2. The second reason lies in the use of the maps as a basis for strategic action. If you want to really plan your next steps on the base of this map, it might not be enough to know that your organisation is somehow linked to an organisation that is of importance to you. If you want to contact them, then one individual in your organisation will pick up the phone, write an email or walk over and knock at the door of one individual of that organisation. So, while you want to contact the organisation, you want to identify what personal links exist between the two.

While thinking about this, I read about one of the many tools that are called “power mapping” and what I like here is a two step approach: First you map all the institutions/organizations that might be relevant in your case. Then, as a second step you think about individuals in these organizations that you know or know of. By drawing the links between these individuals (that are placed around the organizations) you can think more strategically about possibilities of using these individuals as entry points to their organizations. This will at least be useful to solve problem number two (in the action oriented use of the method).

Social Networks and the evaluation of development projects

If this headline catches your eye, I believe that Rick Davies’ website is an interesting spot for getting more information and thought about why and how development projects unfold in network manners, how we can understand the drivers of Most Significant Changes and what paradigm shifts are necessary to incorporate this thinking into mainstream monitoring and evaluation of development projects. Also, check out his very active Monitoring and Evaluation mailing-list.

Shaping a brighter future: Net-Map in post-conflict situations

Evans Omari sent me a comment (see “about” section), asking how Net-Map could be used in “capacity development for local governance in a post-conflict transitional support situation”. While I don’t know the particulars of this specific case, I can think of two possible lines of application.

  1. As tool to understand the conflict and facilitate the re-conciliation process (focus on the conflict).
  2. As a tool to understand the governance situation as is and build and support governance structures that will help everyone to pick up the pieces and work towards a better future (focus on post-conflict governance).

I have said a bit about the use of Net-Map to understand conflict below. So now I would like to focus on the second case, building sustainable structures in a situation where the governance system and the society as a whole has been seriously affected by a conflict.

Let’s say you work on re-establishing the health sector. I would start by asking those who have been working in the field or observing it for a longer time, to map out how the situation is today, who influences what happens in this sector, how they are linked, how influential they are and what their goals are. I would make sure, that all parties of the past conflict and external observers have a say here. Depending on the fear and tensions that still exist, it might make sense to do the initial interviews with individuals and not as a group.

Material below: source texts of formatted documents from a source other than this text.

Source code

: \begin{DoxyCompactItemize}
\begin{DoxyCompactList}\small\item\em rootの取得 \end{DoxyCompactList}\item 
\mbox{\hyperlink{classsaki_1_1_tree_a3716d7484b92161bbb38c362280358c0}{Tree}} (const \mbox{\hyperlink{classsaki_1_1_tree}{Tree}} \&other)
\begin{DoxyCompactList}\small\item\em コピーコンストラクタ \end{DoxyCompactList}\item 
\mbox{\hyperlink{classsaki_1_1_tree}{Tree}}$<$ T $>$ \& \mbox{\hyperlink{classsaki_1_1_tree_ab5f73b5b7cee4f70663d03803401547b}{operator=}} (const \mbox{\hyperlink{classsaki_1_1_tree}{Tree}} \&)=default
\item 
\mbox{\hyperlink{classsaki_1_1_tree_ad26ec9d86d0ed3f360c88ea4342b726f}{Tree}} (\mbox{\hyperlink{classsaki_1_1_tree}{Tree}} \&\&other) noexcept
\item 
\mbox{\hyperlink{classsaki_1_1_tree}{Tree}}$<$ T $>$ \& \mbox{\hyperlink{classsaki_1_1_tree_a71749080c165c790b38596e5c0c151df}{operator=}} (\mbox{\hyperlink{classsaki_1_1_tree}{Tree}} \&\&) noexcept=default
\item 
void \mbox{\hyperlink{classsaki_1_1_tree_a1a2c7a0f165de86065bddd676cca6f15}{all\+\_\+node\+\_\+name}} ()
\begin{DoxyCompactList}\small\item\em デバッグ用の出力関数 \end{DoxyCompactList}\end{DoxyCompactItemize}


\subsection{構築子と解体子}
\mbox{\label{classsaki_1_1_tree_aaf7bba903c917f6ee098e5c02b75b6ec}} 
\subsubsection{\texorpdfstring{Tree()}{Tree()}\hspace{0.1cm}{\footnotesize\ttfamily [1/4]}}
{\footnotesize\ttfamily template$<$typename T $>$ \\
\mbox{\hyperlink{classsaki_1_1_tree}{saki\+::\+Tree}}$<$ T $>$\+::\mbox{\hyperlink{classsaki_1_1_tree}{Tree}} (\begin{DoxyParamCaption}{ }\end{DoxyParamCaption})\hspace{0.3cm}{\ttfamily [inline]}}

From that mapping of the situation as is, I would start a discussion with them about: What are the most burning issues that need to be resolved now? What would the functioning health system in the future look like if everything went well? What are your core priorities? Then I would facilitate a group process where people draw Net-Maps about: What kind of influence networks would we have to develop to reach this vision?

Through getting to this shared vision the group would have a clearer understanding of what they are striving for and how they might achieve it. But also, the group process of getting to this together can set free a lot of positive energy and understanding of each other’s position. To do this in a group meeting also means that the participants make a common public commitment to this plan that they draw together. And finally, it gives them a tool to assess a few years down the road, if they have come to where they intended to go and what the reasons for achievements and failures were.

Evans, does that answer your question?